Africa’s Agricultural History Informs Modern Strategies

Steven Goldstein

East Africa is known as the cradle of human life, home to the evolution of hominids from the earliest upright walkers to modern humans. But one evolutionary step remained a blank slate for Africa: the development of agriculture. It is well documented in much of the world where and when people began to farm and raise animals as cultures transitioned out of hunter-gatherer economies. People in East Africa, like most of the continent, long ago transitioned to agricultural economies, but the histories of when and how were not well known.

The story of the origins of agriculture in East Africa is now being illuminated. In 2024, Steven Goldstein, assistant professor of anthropology in the Kenneth P. Dietrich School of Arts and Sciences, and his colleague, Natalie Mueller of Washington University in St. Louis, reported the earliest evidence for plant farming in East Africa based on dating seeds and grain excavated at the Kakapel Rockshelter in the Lake Victoria region of Kenya.

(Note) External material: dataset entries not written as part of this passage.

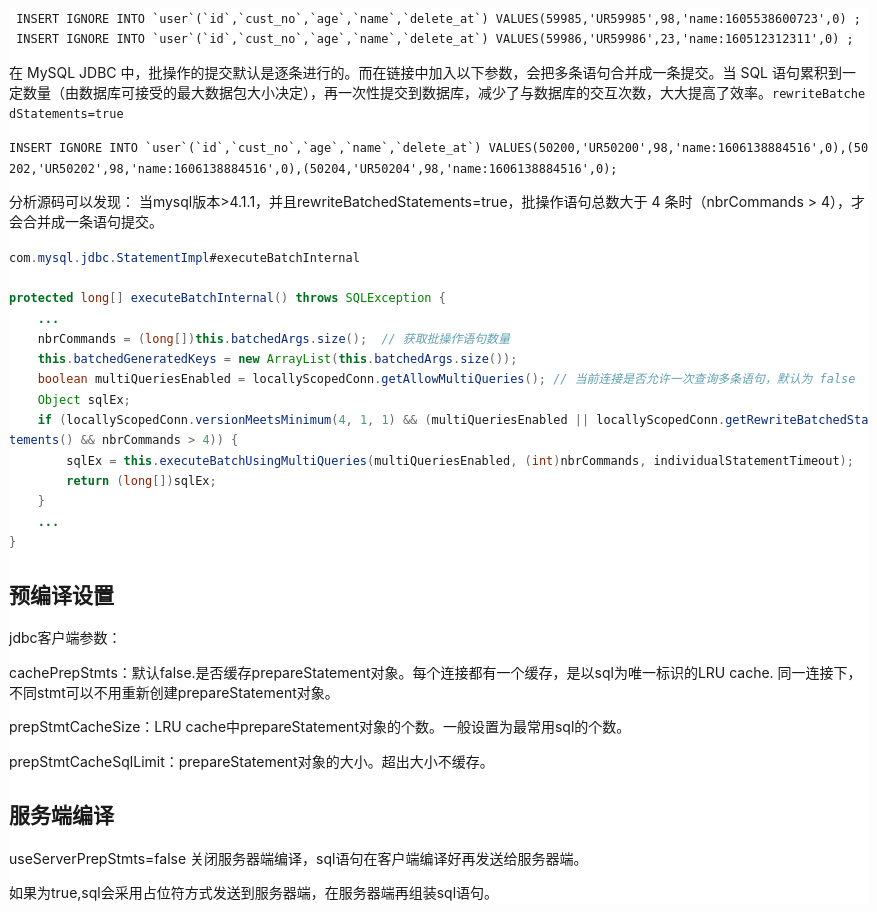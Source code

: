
 ```mysql
 INSERT IGNORE INTO `user`(`id`,`cust_no`,`age`,`name`,`delete_at`) VALUES(59985,'UR59985',98,'name:1605538600723',0) ;
 INSERT IGNORE INTO `user`(`id`,`cust_no`,`age`,`name`,`delete_at`) VALUES(59986,'UR59986',23,'name:160512312311',0) ;
```

在 MySQL JDBC 中，批操作的提交默认是逐条进行的。而在链接中加入以下参数，会把多条语句合并成一条提交。当 SQL 语句累积到一定数量（由数据库可接受的最大数据包大小决定），再一次性提交到数据库，减少了与数据库的交互次数，大大提高了效率。`rewriteBatchedStatements=true`

```mysql
INSERT IGNORE INTO `user`(`id`,`cust_no`,`age`,`name`,`delete_at`) VALUES(50200,'UR50200',98,'name:1606138884516',0),(50202,'UR50202',98,'name:1606138884516',0),(50204,'UR50204',98,'name:1606138884516',0);
```

分析源码可以发现：
当mysql版本>4.1.1，并且rewriteBatchedStatements=true，批操作语句总数大于 4 条时（nbrCommands > 4），才会合并成一条语句提交。

```java
com.mysql.jdbc.StatementImpl#executeBatchInternal
  
protected long[] executeBatchInternal() throws SQLException {
	...
	nbrCommands = (long[])this.batchedArgs.size();	// 获取批操作语句数量
    this.batchedGeneratedKeys = new ArrayList(this.batchedArgs.size());
    boolean multiQueriesEnabled = locallyScopedConn.getAllowMultiQueries();	// 当前连接是否允许一次查询多条语句，默认为 false
    Object sqlEx;
	if (locallyScopedConn.versionMeetsMinimum(4, 1, 1) && (multiQueriesEnabled || locallyScopedConn.getRewriteBatchedStatements() && nbrCommands > 4)) {
		sqlEx = this.executeBatchUsingMultiQueries(multiQueriesEnabled, (int)nbrCommands, individualStatementTimeout);
	    return (long[])sqlEx;
    }
    ...
}
```

## 预编译设置

 jdbc客户端参数：

  cachePrepStmts：默认false.是否缓存prepareStatement对象。每个连接都有一个缓存，是以sql为唯一标识的LRU cache. 同一连接下，不同stmt可以不用重新创建prepareStatement对象。

  prepStmtCacheSize：LRU cache中prepareStatement对象的个数。一般设置为最常用sql的个数。

  prepStmtCacheSqlLimit：prepareStatement对象的大小。超出大小不缓存。

## 服务端编译

useServerPrepStmts=false 关闭服务器端编译，sql语句在客户端编译好再发送给服务器端。

如果为true,sql会采用占位符方式发送到服务器端，在服务器端再组装sql语句。
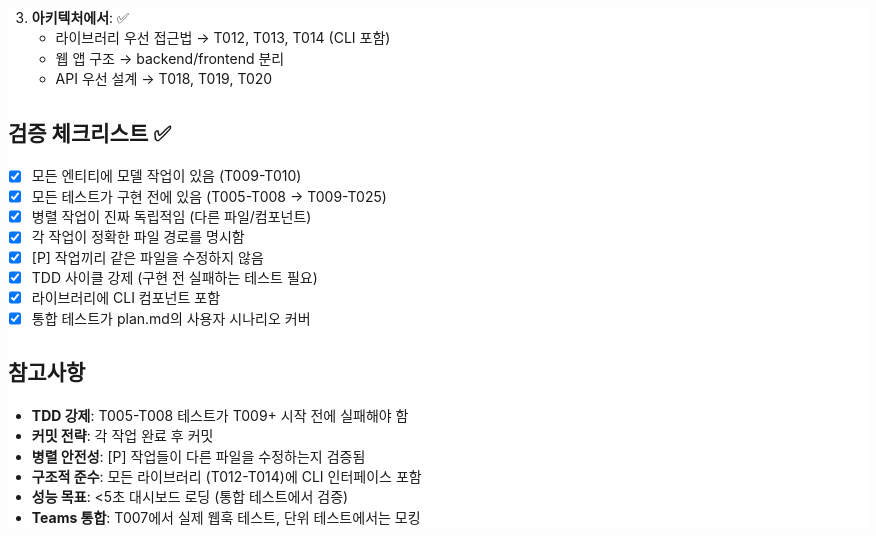 3. **아키텍처에서**: ✅
   - 라이브러리 우선 접근법 → T012, T013, T014 (CLI 포함)
   - 웹 앱 구조 → backend/frontend 분리
   - API 우선 설계 → T018, T019, T020

## 검증 체크리스트 ✅

- [x] 모든 엔티티에 모델 작업이 있음 (T009-T010)
- [x] 모든 테스트가 구현 전에 있음 (T005-T008 → T009-T025)
- [x] 병렬 작업이 진짜 독립적임 (다른 파일/컴포넌트)
- [x] 각 작업이 정확한 파일 경로를 명시함
- [x] [P] 작업끼리 같은 파일을 수정하지 않음
- [x] TDD 사이클 강제 (구현 전 실패하는 테스트 필요)
- [x] 라이브러리에 CLI 컴포넌트 포함
- [x] 통합 테스트가 plan.md의 사용자 시나리오 커버

## 참고사항

- **TDD 강제**: T005-T008 테스트가 T009+ 시작 전에 실패해야 함
- **커밋 전략**: 각 작업 완료 후 커밋
- **병렬 안전성**: [P] 작업들이 다른 파일을 수정하는지 검증됨
- **구조적 준수**: 모든 라이브러리 (T012-T014)에 CLI 인터페이스 포함
- **성능 목표**: <5초 대시보드 로딩 (통합 테스트에서 검증)
- **Teams 통합**: T007에서 실제 웹훅 테스트, 단위 테스트에서는 모킹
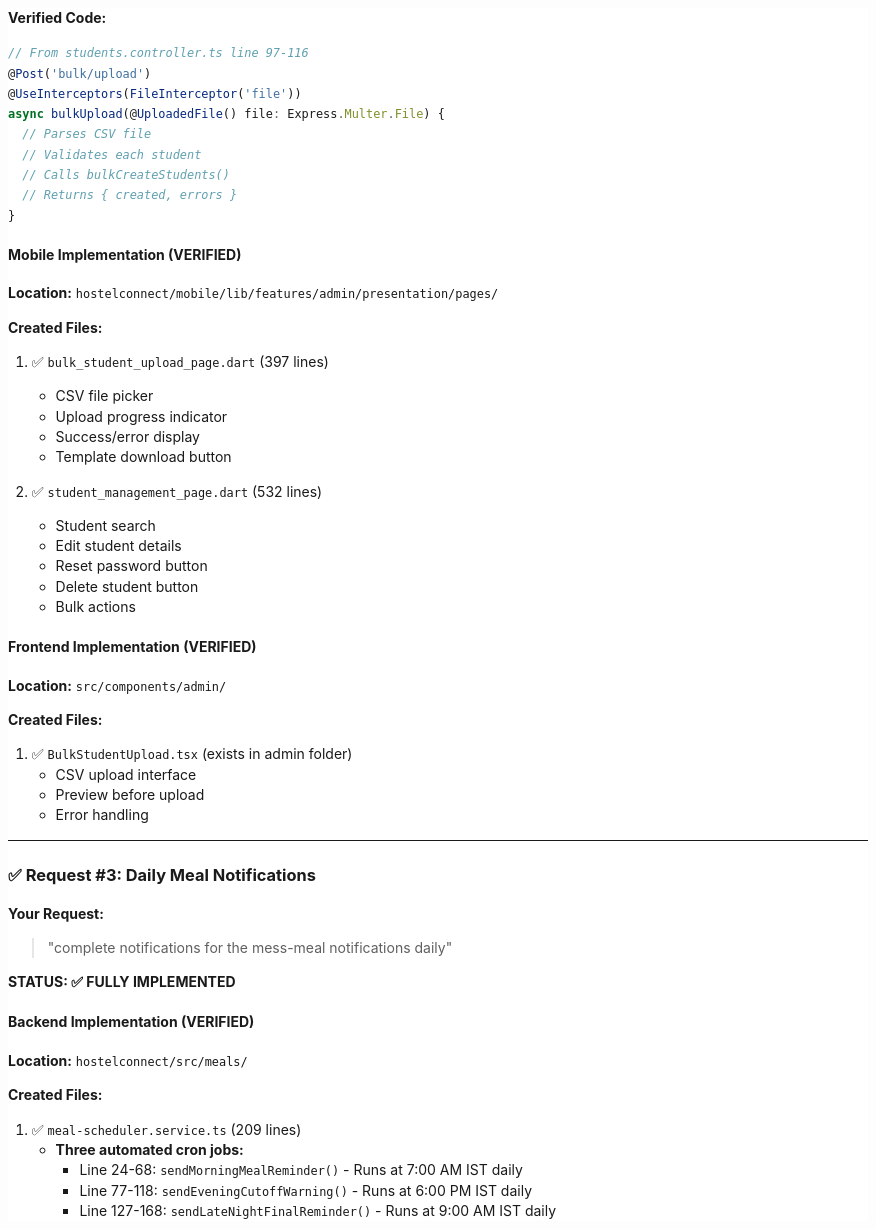 **Verified Code:**
```typescript
// From students.controller.ts line 97-116
@Post('bulk/upload')
@UseInterceptors(FileInterceptor('file'))
async bulkUpload(@UploadedFile() file: Express.Multer.File) {
  // Parses CSV file
  // Validates each student
  // Calls bulkCreateStudents()
  // Returns { created, errors }
}
```

#### Mobile Implementation (VERIFIED)
**Location:** `hostelconnect/mobile/lib/features/admin/presentation/pages/`

**Created Files:**
1. ✅ `bulk_student_upload_page.dart` (397 lines)
   - CSV file picker
   - Upload progress indicator
   - Success/error display
   - Template download button

2. ✅ `student_management_page.dart` (532 lines)
   - Student search
   - Edit student details
   - Reset password button
   - Delete student button
   - Bulk actions

#### Frontend Implementation (VERIFIED)
**Location:** `src/components/admin/`

**Created Files:**
1. ✅ `BulkStudentUpload.tsx` (exists in admin folder)
   - CSV upload interface
   - Preview before upload
   - Error handling

---

### ✅ Request #3: Daily Meal Notifications
**Your Request:**
> "complete notifications for the mess-meal notifications daily"

**STATUS: ✅ FULLY IMPLEMENTED**

#### Backend Implementation (VERIFIED)
**Location:** `hostelconnect/src/meals/`

**Created Files:**
1. ✅ `meal-scheduler.service.ts` (209 lines)
   - **Three automated cron jobs:**
     - Line 24-68: `sendMorningMealReminder()` - Runs at 7:00 AM IST daily
     - Line 77-118: `sendEveningCutoffWarning()` - Runs at 6:00 PM IST daily
     - Line 127-168: `sendLateNightFinalReminder()` - Runs at 9:00 AM IST daily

The work showed evidence of a wide range of crops from all over Africa and pushed back the dates for farming in East Africa. A West African crop, cowpeas, was dated to 2,300 years ago, making it the earliest documented domesticated crop in East Africa.

“The fact that West African crops are growing first supports the theory that migrations of Bantu speakers from around modern Nigeria brought farming. But crops like finger millet and sorghum do not show up together as a package; rather they integrated at separate times,” explains Goldstein. “There were many individual movements of people and trade, and farmers in East Africa had choices of what crops to focus on.”

Goldstein believes that the principle of choice is a way of combatting variability of soil and water in East Africa, as opposed to an economy of cash crops that accompanied the colonial integration of East Africa into a global economy.

“A crop like finger millet requires a bit more labor and produces fewer calories per acre than corn, but it has more micronutrients, and it is more resistant to insect predation. It grows well in relatively nutrient-poor soils in much of East Africa. In the face of droughts, aridity and climate change, it is hugely beneficial to have those strategic options,” Goldstein observes.

Goldstein and his collaborators want to help change the portrayal of Africa as a place of constant famine and food insecurity.

“It’s just simply not true,” he says. “The major complex states across sub-Saharan Africa only began to change after colonialism. I think we are rectifying the portrayal by looking at the sustainable options and strategies that clearly were successful in supporting large populations in the past.”